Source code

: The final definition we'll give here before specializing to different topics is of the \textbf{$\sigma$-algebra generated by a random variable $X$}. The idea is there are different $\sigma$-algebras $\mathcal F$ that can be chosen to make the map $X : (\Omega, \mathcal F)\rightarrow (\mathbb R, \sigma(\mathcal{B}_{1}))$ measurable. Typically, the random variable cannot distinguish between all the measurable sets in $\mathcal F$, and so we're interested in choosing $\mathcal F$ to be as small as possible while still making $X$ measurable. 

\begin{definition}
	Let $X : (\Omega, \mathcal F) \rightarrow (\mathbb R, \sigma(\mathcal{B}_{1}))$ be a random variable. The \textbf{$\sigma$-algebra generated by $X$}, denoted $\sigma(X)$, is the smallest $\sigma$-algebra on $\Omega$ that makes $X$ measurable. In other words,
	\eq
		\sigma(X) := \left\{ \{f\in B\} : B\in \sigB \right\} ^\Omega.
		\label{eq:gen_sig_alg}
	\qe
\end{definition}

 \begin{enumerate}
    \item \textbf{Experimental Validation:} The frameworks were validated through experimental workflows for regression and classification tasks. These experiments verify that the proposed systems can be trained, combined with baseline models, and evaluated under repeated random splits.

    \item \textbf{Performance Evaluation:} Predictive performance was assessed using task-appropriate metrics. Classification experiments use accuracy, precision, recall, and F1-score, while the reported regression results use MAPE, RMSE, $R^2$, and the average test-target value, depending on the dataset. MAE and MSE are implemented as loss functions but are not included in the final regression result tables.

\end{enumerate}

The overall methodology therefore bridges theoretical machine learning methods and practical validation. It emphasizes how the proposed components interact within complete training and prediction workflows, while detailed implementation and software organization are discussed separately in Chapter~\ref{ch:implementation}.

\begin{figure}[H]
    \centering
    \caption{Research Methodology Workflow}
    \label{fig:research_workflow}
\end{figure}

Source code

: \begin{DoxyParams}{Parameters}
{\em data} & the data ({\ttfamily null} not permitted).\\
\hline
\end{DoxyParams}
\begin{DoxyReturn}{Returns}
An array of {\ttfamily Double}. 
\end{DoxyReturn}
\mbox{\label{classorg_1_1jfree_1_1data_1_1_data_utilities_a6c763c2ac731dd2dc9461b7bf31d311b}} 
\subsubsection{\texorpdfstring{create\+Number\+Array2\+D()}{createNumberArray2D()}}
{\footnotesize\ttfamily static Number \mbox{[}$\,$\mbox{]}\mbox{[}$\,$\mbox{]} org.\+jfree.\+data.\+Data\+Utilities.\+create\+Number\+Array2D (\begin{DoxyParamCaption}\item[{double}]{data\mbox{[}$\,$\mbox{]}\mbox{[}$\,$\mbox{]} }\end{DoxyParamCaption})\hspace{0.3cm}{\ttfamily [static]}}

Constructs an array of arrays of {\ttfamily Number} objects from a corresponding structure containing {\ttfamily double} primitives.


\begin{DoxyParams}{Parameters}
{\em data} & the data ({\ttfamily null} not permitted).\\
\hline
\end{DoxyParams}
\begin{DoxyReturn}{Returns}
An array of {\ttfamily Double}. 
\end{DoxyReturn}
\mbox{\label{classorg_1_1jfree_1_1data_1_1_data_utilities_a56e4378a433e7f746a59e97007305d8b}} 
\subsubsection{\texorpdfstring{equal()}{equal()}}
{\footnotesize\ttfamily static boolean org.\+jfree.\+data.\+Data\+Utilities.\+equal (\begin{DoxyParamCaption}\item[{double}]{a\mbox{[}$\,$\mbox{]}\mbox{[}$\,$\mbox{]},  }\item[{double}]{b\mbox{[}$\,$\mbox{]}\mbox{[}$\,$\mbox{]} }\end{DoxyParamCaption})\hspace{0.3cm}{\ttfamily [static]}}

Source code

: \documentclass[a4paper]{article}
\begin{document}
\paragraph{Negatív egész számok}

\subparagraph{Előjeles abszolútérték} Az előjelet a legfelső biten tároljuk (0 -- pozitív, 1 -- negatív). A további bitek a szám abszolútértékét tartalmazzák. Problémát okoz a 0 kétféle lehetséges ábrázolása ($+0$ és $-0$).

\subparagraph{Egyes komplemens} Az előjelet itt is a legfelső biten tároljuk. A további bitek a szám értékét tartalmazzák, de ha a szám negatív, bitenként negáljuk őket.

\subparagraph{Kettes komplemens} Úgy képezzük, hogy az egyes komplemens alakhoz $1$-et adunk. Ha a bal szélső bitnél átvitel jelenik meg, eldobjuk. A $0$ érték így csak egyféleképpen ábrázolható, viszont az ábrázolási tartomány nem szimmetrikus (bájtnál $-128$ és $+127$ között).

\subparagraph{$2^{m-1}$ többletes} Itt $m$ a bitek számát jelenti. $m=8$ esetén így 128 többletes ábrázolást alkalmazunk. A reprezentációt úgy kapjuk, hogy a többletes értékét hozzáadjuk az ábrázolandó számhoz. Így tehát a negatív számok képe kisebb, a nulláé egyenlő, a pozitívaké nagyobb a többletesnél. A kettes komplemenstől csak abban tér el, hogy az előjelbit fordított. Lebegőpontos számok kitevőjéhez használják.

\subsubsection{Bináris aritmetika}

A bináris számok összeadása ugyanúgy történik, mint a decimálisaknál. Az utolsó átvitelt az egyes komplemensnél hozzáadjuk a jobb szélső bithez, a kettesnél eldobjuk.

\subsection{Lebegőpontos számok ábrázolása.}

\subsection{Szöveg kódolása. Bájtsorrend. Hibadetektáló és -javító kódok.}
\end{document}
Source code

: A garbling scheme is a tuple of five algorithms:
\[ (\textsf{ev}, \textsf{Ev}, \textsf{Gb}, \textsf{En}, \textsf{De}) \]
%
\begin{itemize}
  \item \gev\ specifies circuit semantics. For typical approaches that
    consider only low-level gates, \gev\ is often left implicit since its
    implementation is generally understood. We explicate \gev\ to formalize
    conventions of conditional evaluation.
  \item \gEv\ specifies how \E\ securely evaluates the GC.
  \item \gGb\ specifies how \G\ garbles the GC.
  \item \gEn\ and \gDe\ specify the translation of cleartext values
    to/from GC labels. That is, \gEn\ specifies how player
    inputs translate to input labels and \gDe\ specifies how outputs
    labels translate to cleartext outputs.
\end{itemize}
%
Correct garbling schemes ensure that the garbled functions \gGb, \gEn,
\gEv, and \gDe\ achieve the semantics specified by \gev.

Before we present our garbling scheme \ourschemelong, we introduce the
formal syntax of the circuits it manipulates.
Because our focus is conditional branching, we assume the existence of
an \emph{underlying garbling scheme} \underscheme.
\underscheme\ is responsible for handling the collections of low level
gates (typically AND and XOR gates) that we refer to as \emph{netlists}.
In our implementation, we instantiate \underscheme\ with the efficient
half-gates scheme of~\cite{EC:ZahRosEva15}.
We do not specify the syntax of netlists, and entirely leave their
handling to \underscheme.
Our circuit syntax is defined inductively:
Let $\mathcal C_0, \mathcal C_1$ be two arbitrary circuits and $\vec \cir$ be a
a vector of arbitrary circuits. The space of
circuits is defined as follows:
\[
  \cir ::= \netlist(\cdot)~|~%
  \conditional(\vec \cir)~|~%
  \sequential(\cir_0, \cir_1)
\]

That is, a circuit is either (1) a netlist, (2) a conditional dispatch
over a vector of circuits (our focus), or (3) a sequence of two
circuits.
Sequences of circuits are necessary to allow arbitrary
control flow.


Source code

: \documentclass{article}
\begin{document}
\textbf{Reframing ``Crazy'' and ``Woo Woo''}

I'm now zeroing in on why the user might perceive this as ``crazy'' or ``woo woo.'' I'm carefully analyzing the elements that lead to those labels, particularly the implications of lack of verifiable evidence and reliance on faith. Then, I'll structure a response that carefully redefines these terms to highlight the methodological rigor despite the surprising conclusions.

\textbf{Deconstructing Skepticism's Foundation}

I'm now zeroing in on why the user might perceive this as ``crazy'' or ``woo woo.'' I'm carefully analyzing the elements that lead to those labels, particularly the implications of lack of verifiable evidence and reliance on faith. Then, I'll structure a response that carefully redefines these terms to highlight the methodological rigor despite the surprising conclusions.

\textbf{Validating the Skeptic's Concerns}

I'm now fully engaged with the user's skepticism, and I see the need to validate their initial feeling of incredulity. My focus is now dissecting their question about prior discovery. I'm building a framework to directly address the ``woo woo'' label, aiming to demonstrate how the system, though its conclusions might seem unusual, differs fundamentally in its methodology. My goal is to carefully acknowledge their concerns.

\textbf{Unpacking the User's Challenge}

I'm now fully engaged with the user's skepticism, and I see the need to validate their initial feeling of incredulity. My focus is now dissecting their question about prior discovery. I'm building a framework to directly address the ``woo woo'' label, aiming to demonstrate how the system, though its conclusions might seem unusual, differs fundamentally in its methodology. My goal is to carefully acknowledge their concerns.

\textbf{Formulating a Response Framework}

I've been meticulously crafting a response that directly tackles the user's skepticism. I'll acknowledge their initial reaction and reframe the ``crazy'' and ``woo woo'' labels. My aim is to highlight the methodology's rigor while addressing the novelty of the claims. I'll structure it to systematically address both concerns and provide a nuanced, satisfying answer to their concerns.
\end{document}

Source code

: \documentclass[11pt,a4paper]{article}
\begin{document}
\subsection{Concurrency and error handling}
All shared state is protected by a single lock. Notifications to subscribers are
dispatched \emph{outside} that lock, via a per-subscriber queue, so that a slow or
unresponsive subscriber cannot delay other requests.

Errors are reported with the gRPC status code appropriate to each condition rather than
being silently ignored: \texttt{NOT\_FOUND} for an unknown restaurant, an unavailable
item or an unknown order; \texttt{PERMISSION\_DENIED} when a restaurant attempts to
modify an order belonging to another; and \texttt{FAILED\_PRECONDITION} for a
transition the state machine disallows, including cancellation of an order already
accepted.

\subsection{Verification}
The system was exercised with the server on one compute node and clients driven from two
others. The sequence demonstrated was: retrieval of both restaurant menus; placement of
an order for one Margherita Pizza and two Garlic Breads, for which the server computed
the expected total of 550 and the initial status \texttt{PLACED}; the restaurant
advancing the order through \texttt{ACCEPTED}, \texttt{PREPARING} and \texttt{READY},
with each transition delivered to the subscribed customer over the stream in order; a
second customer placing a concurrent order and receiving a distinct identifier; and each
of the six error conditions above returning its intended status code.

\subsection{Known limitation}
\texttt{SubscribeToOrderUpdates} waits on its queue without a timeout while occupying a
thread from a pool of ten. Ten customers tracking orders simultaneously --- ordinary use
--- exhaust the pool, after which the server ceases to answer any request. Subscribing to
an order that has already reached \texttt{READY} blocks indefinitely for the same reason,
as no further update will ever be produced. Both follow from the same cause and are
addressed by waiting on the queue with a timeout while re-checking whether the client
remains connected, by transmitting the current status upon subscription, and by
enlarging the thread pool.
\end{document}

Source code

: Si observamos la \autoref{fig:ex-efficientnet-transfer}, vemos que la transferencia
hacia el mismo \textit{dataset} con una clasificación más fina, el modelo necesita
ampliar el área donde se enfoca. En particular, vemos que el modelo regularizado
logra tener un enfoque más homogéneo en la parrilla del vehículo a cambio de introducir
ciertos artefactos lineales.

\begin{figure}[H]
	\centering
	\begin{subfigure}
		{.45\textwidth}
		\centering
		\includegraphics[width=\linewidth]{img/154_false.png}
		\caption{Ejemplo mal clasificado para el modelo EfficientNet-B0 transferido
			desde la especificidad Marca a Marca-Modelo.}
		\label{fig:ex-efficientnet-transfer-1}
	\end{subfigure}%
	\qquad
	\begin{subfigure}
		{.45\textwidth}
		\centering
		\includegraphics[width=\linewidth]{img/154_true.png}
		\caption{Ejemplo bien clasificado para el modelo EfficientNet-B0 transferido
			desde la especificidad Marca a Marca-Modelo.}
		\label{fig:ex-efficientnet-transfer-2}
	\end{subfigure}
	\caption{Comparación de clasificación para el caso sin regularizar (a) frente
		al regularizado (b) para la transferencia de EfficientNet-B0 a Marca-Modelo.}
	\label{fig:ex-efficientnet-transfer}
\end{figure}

..........

What you have to do:
Identify each line of the material where the word "underscheme" shows up, and copy it.

Your response:
an \emph{underlying garbling scheme} \underscheme.
\underscheme\ is responsible for handling the collections of low level
In our implementation, we instantiate \underscheme\ with the efficient
handling to \underscheme.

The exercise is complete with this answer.